As the lead artist, I guided the project from concept through execution, shaping the narrative structure, visual language, sound design, fabrication, and technical approach in close collaboration with museum curators, scientists, fabricators, and media partners. The installation blends extended-reality technologies with traditional museum materials—including fabricated plant life and taxidermy—using projection-mapped 3D animation to reimagine the historic art of dioramas for a contemporary audience.
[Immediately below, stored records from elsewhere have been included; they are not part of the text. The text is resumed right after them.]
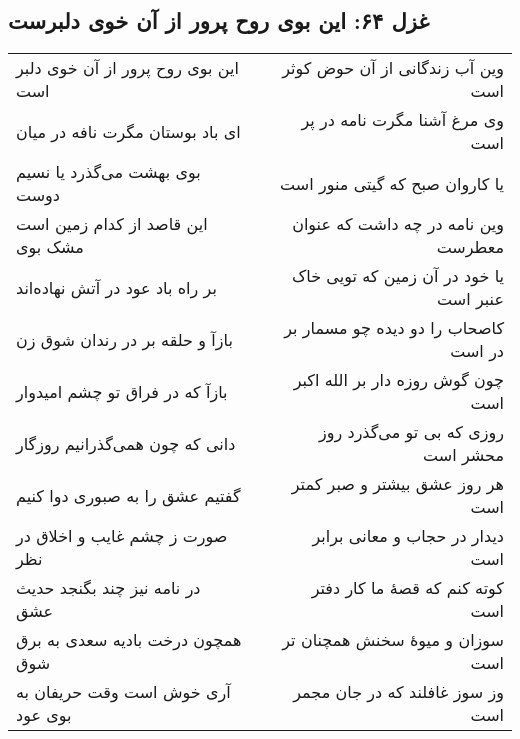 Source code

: \begin{center}
\section*{غزل ۶۴: این بوی روح پرور از آن خوی دلبرست}
\label{sec:064}
\begin{longtable}{l p{0.5cm} r}
این بوی روح پرور از آن خوی دلبر است
&&
وین آب زندگانی از آن حوض کوثر است
\\
ای باد بوستان مگرت نافه در میان
&&
وی مرغ آشنا مگرت نامه در پر است
\\
بوی بهشت می‌گذرد یا نسیم دوست
&&
یا کاروان صبح که گیتی منور است
\\
این قاصد از کدام زمین است مشک بوی
&&
وین نامه در چه داشت که عنوان معطرست
\\
بر راه باد عود در آتش نهاده‌اند
&&
یا خود در آن زمین که تویی خاک عنبر است
\\
بازآ و حلقه بر در رندان شوق زن
&&
کاصحاب را دو دیده چو مسمار بر در است
\\
بازآ که در فراق تو چشم امیدوار
&&
چون گوش روزه دار بر الله اکبر است
\\
دانی که چون همی‌گذرانیم روزگار
&&
روزی که بی تو می‌گذرد روز محشر است
\\
گفتیم عشق را به صبوری دوا کنیم
&&
هر روز عشق بیشتر و صبر کمتر است
\\
صورت ز چشم غایب و اخلاق در نظر
&&
دیدار در حجاب و معانی برابر است
\\
در نامه نیز چند بگنجد حدیث عشق
&&
کوته کنم که قصهٔ ما کار دفتر است
\\
همچون درخت بادیه سعدی به برق شوق
&&
سوزان و میوهٔ سخنش همچنان تر است
\\
آری خوش است وقت حریفان به بوی عود
&&
وز سوز غافلند که در جان مجمر است
\\
\end{longtable}
\end{center}
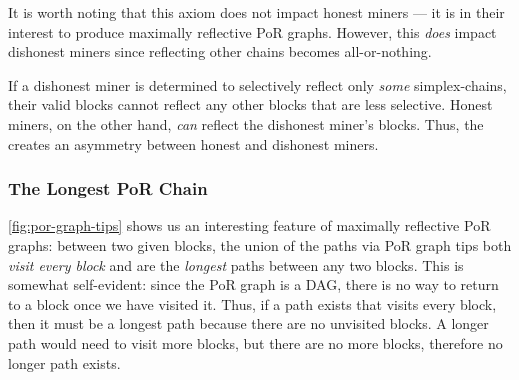


It is worth noting that this axiom does not impact honest miners --- it is in their interest to produce maximally reflective PoR graphs.
However, this \emph{does} impact dishonest miners since reflecting other chains becomes all-or-nothing.

If a dishonest miner is determined to selectively reflect only \emph{some} simplex-chains, their valid blocks cannot reflect any other blocks that are less selective.
Honest miners, on the other hand, \emph{can} reflect the dishonest miner's blocks.
Thus, the \AxiomOfMaximalReflection creates an asymmetry between honest and dishonest miners.



\subsubsection{The Longest PoR Chain}

\autoref{fig:por-graph-tips} shows us an interesting feature of maximally reflective PoR graphs: between two given blocks, the union of the paths via PoR graph tips both \emph{visit every block} and are the \emph{longest} paths between any two blocks.
This is somewhat self-evident: since the PoR graph is a DAG, there is no way to return to a block once we have visited it.
Thus, if a path exists that visits every block, then it must be a longest path because there are no unvisited blocks.
A longer path would need to visit more blocks, but there are no more blocks, therefore no longer path exists.

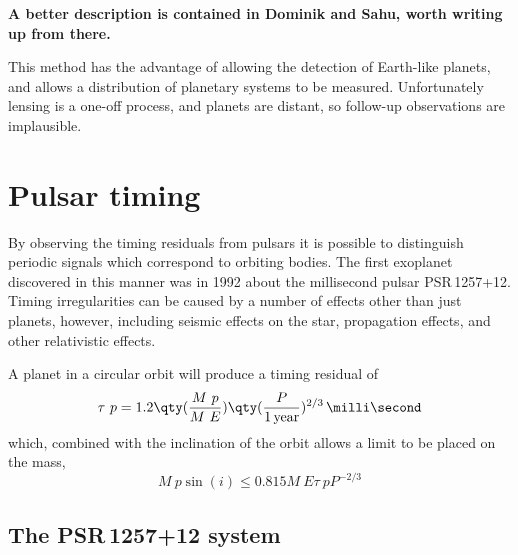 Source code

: \textbf{A better description is contained in Dominik and Sahu, worth
  writing up from there.}

This method has the advantage of allowing the detection of Earth-like
planets, and allows a distribution of planetary systems to be
measured. Unfortunately lensing is a one-off process, and planets are
distant, so follow-up observations are implausible.



\section{Pulsar timing}
\label{sec:pulsar-timing}

By observing the timing residuals from pulsars it is possible to
distinguish periodic signals which correspond to orbiting bodies. The
first exoplanet discovered in this manner was in 1992 about the
millisecond pulsar PSR\,1257+12. Timing irregularities can be caused
by a number of effects other than just planets, however, including
seismic effects on the star, propagation effects, and other
relativistic effects.

A planet in a circular orbit will produce a timing residual of
\begin{equation}
  \label{eq:33}
  \tau~p = 1.2 \qty( \frac{M~p}{M~E} ) \qty( \frac{P}{1\,\text{year}})^{2/3}\,\milli\second
\end{equation}
which, combined with the inclination of the orbit allows a limit to be
placed on the mass,
\begin{equation}
  \label{eq:34}
  M~p \sin(i) \le 0.815 M~E \tau~p P^{-2/3}
\end{equation}

\subsection{The PSR\,1257+12 system}
\label{sec:psr-1257+12-system}

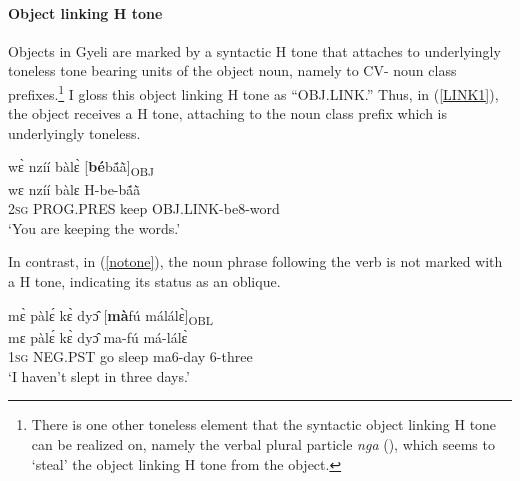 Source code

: 


\paragraph{Object linking H tone}
Objects in Gyeli are marked by a syntactic H tone that attaches to underlyingly toneless tone bearing units of the object noun, namely to CV- noun class prefixes.\footnote{There is one other toneless element that the syntactic object linking H tone can be realized on, namely the verbal plural particle {\itshape nga} (), which seems to `steal' the object linking H tone from the object.} I gloss this object linking H tone as ``OBJ.LINK.''  Thus, in (\ref{LINK1}), the object receives a H tone, attaching to the noun class prefix which is underlyingly toneless.

\begin{exe} 
\ex\label{LINK1} 
  \glll   wɛ̀ nzíí bàlɛ̀ [{\bfseries bé}bã́ã̀]\textsubscript{OBJ} \\
      wɛ nzíí bàlɛ H-be-bã́ã̀ \\
            2\textsc{sg} PROG.PRES keep OBJ.LINK-be8-word \\
    \trans `You are keeping the words.'
\end{exe}


\noindent In contrast, in (\ref{notone}), the noun phrase following the verb is not marked with a H tone, indicating its status as an oblique.

\begin{exe}
\ex\label{notone}
  \glll mɛ̀ pàlɛ́ kɛ̀ dyɔ̂ [{\bfseries mà}fú málálɛ̀]\textsubscript{OBL} \\
       mɛ pàlɛ́ kɛ̀ dyɔ̂ ma-fú má-lálɛ̀  \\
         1\textsc{sg} NEG.PST go sleep ma6-day 6-three  \\
    \trans `I haven't slept in three days.'
\end{exe}

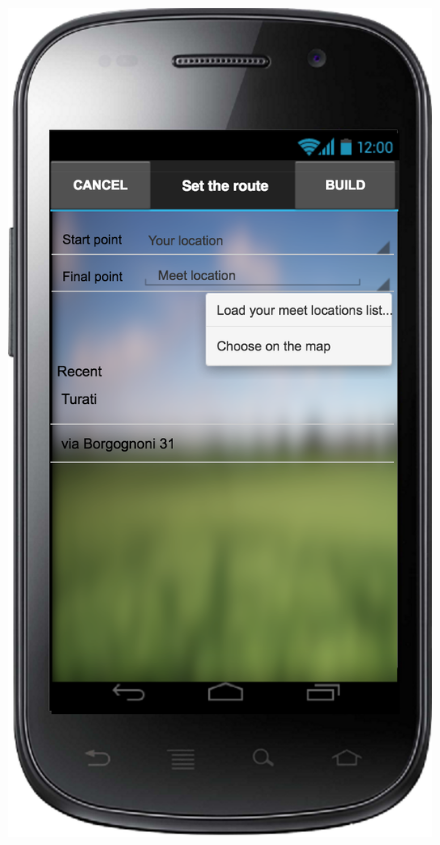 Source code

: \documentclass[a4paper,leqno]{article}
\begin{document}
\begin{figure}
	\begin{minipage}[!h]{0.45\linewidth}
		\centering
		\includegraphics[scale = 0.15]{setRoute.png}
	\end{minipage}
	
	\vspace{3.5 cm}
	

\end{figure}
\end{document}
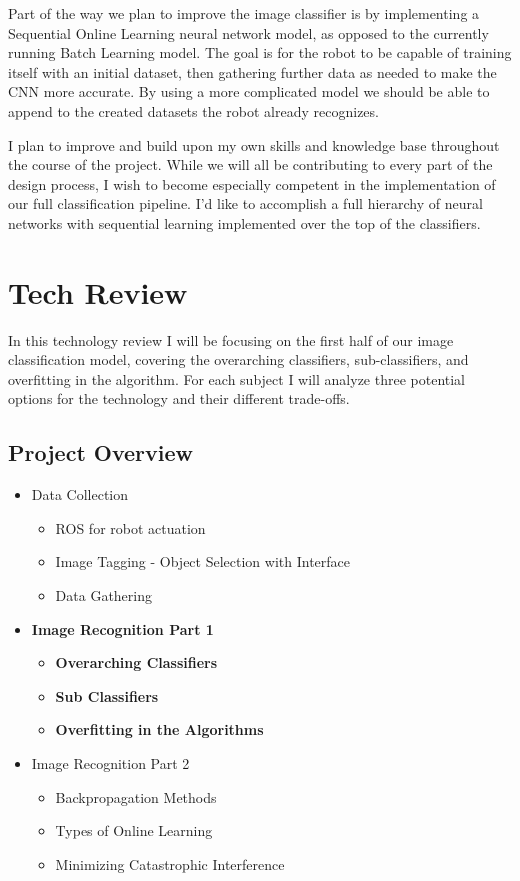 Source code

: \documentclass[draftclsnofoot, onecolumn, 10pt, compsoc]{IEEEtran}
\begin{document}
		Part of the way we plan to improve the image classifier is by implementing a Sequential Online Learning neural network model, as opposed to the currently running Batch Learning model. The goal is for the robot to be capable of training itself with an initial dataset, then gathering further data as needed to make the CNN more accurate. By using a more complicated model we should be able to append to the created datasets the robot already recognizes. 
		
		I plan to improve and build upon my own skills and knowledge base throughout the course of the project. While we will all be contributing to every part of the design process, I wish to become especially competent in the implementation of our full classification pipeline. I'd like to accomplish a full hierarchy of neural networks with sequential learning implemented over the top of the classifiers. 
	
	\section{Tech Review}
		In this technology review I will be focusing on the first half of our image classification model, covering the overarching classifiers, sub-classifiers, and overfitting in the algorithm. For each subject I will analyze three potential options for the technology and their different trade-offs. 
		
		\subsection{Project Overview}
			\begin{itemize}
				\item Data Collection
					\begin{itemize}
						\item ROS for robot actuation
						\item Image Tagging - Object Selection with Interface
						\item Data Gathering
					\end{itemize}
				
				\item \textbf{Image Recognition Part 1}
					\begin{itemize}
						\item \textbf{Overarching Classifiers}
						\item \textbf{Sub Classifiers}
						\item \textbf{Overfitting in the Algorithms}
					\end{itemize}
				
				\item Image Recognition Part 2
					\begin{itemize}
						\item Backpropagation Methods
						\item Types of Online Learning
						\item Minimizing Catastrophic Interference
					\end{itemize}
			\end{itemize}
		
\end{document}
The project required balancing artistic interpretation with scientific accuracy, institutional constraints, and long-term durability. I developed a narrative framework capable of communicating complex ecological history across generations while remaining accessible, engaging, and sustainable over a year-long exhibition run.
Endorsed by Friends of the Los Angeles River (FoLAR), the installation aligns with ongoing community-based habitat restoration efforts, inviting museum visitors to see themselves as participants in shaping the future of Los Angeles’ public landscapes.
Exhibited September 2024 – September 2025.
Art Science & Technology
To bring the projected backgrounds and fabricated foreground into a single, cohesive experience, I designed the visuals from a shared, eye-level viewpoint along the ridge—shaping how visitors would naturally encounter the work. The 3D animated scenes were rendered from this perspective and carefully corrected for off-axis projection, creating a subtle forced-perspective effect that opens up a sense of depth and an extended horizon within each scene.
Sound played an equally important role in the experience. I composed five distinct soundscapes that correspond with the visual environment, inviting visitors to slow down, linger, and engage more deeply with the installation’s narrative and context.
Pre-visualization studies were developed in close collaboration with Stillwater Sciences (ecological mapping), Mar Sorell (projection mapping), and Jet Olaño (CAD), supporting an integrated approach across art, science, and technology
The Ever-Changing Flow
It was an honor to active the Los Angeles community through storytelling and art; to share it’s history, discuss our impact, and inspire a positive future vision the LA River.